Gladyston Carvalho confirma que há uma tendência crescente do processamento artesanal dos grãos nas fazendas. “Mas tem que ter capital”, observa. Ele explica que quando o grão é torrado e moído a saca de 60kg passa a ter 45kg. No entanto, deixa de ser vendida por cerca de R$ 500 para ser negociada por R$ 900 ou mais. “Agrega valor, mas há outros custos envolvidos”, lembra.

O diretor comercial da Villa Café, Rafael de Oliveira Duarte, conta que a empresa é um exemplo de negócio que trabalha o grão do plantio à xícara, chegando à exportação direta.
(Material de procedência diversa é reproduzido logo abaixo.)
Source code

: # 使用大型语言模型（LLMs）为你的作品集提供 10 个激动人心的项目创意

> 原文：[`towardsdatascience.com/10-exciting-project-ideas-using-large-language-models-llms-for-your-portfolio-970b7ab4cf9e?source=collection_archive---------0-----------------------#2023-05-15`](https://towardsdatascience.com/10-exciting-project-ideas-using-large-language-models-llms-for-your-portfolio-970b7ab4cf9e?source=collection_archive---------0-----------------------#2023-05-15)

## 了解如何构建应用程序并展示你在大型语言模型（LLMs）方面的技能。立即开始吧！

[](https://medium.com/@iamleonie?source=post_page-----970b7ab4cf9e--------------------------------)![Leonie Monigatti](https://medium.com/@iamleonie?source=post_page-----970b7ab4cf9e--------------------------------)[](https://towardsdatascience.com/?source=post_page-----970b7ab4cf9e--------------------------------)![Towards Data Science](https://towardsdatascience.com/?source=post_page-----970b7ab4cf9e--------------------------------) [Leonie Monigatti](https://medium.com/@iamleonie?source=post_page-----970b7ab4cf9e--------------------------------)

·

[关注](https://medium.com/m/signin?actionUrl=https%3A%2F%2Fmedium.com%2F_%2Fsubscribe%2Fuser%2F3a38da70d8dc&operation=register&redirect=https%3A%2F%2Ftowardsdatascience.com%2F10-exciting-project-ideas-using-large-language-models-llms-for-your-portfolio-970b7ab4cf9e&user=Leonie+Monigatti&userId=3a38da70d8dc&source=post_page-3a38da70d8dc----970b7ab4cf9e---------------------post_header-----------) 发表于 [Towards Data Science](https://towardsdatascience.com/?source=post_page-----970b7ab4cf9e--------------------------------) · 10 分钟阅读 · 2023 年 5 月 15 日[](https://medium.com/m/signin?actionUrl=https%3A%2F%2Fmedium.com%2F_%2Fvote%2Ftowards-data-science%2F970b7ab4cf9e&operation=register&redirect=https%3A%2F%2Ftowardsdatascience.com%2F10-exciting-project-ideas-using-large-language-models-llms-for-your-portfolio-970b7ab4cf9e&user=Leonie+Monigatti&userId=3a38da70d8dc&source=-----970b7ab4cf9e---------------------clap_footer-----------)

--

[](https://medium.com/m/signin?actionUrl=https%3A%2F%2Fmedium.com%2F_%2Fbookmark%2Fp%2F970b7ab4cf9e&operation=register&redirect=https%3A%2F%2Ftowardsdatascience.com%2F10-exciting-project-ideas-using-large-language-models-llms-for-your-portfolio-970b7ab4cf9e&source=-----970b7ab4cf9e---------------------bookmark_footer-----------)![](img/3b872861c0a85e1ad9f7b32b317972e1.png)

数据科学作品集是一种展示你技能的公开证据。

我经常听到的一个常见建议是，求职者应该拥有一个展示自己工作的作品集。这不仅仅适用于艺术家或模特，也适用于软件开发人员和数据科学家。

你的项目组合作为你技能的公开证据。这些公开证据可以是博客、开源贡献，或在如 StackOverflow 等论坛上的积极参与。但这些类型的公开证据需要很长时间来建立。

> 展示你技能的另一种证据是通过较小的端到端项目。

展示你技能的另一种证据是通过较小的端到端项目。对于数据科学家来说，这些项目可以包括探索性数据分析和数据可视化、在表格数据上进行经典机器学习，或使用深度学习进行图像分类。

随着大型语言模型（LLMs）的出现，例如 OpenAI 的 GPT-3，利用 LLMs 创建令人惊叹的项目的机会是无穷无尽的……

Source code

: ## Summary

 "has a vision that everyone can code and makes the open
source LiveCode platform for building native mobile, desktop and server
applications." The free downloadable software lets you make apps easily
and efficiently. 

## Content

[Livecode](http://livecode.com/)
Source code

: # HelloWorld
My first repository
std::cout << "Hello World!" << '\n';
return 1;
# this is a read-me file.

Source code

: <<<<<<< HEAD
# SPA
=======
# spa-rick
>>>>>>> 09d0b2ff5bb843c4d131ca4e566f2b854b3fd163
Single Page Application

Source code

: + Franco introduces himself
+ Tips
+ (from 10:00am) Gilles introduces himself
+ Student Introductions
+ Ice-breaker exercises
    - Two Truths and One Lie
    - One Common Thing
A produção nas fazendas Santa Helena e Dom Bosco, em Carmo da Cachoeira, no Sul de Minas, já tem mais de 200 anos. Mas a evolução é recente: teve início em 2007. Hoje, o cuidado com as lavouras que produzem cerca de 4 mil sacas por ano fica sob a responsabilidade da mãe de Rafael, Gerusa de Oliveira. Sua irmã, a barista Rúbia, garante a qualidade. E ele trata das questões comerciais. Com o processamento dos grãos em todas as suas etapas, o executivo afirma que o ganho por saca chega a quintuplicar. “Mas passamos a ter outros custos também”, observa.

Rafael Duarte afirma que vale muito a pena trabalhar do plantio ao pó. “Mas depende da capacidade de investimento e dos cuidados na execução”, observa. Segundo ele, o mercado do produto especial cresce acima de 10% ao ano, sendo que o de cápsulas chega a ter uma alta de 30% anual. Os produtos Villa Café hoje estão em cafeterias (para as quais há um projeto de franquia) e até em uma Bike Café, que desde janeiro circula em eventos fechados de Belo Horizonte. Em 2014, eles começaram a exportar. Hoje, já vendem para os Estados Unidos, México, África do Sul e outros países do Oriente Médio.

Nathan Herszkowic, da Abic, confirma que há um movimento crescente de produção artesanal de café em pó e em grãos torrados, nas fazendas. Mas como esses pequenos beneficiadores não são associados da Abic, não é possível mensurar quantos já há no mercado. Ele também pondera que esses produtores não concorrem de forma expressiva com as grandes indústrias: “exploram nichos de qualidade e vendem em suas próprias localidades. Vendem para seus vizinhos, mas com diferencial”.

Como a Abic tem interesse na expansão do mercado, os artesanais ainda não incomodam os gigantes. Neste ano, a expectativa é de que o consumo de café no país cresça entre 1,5% e 2%.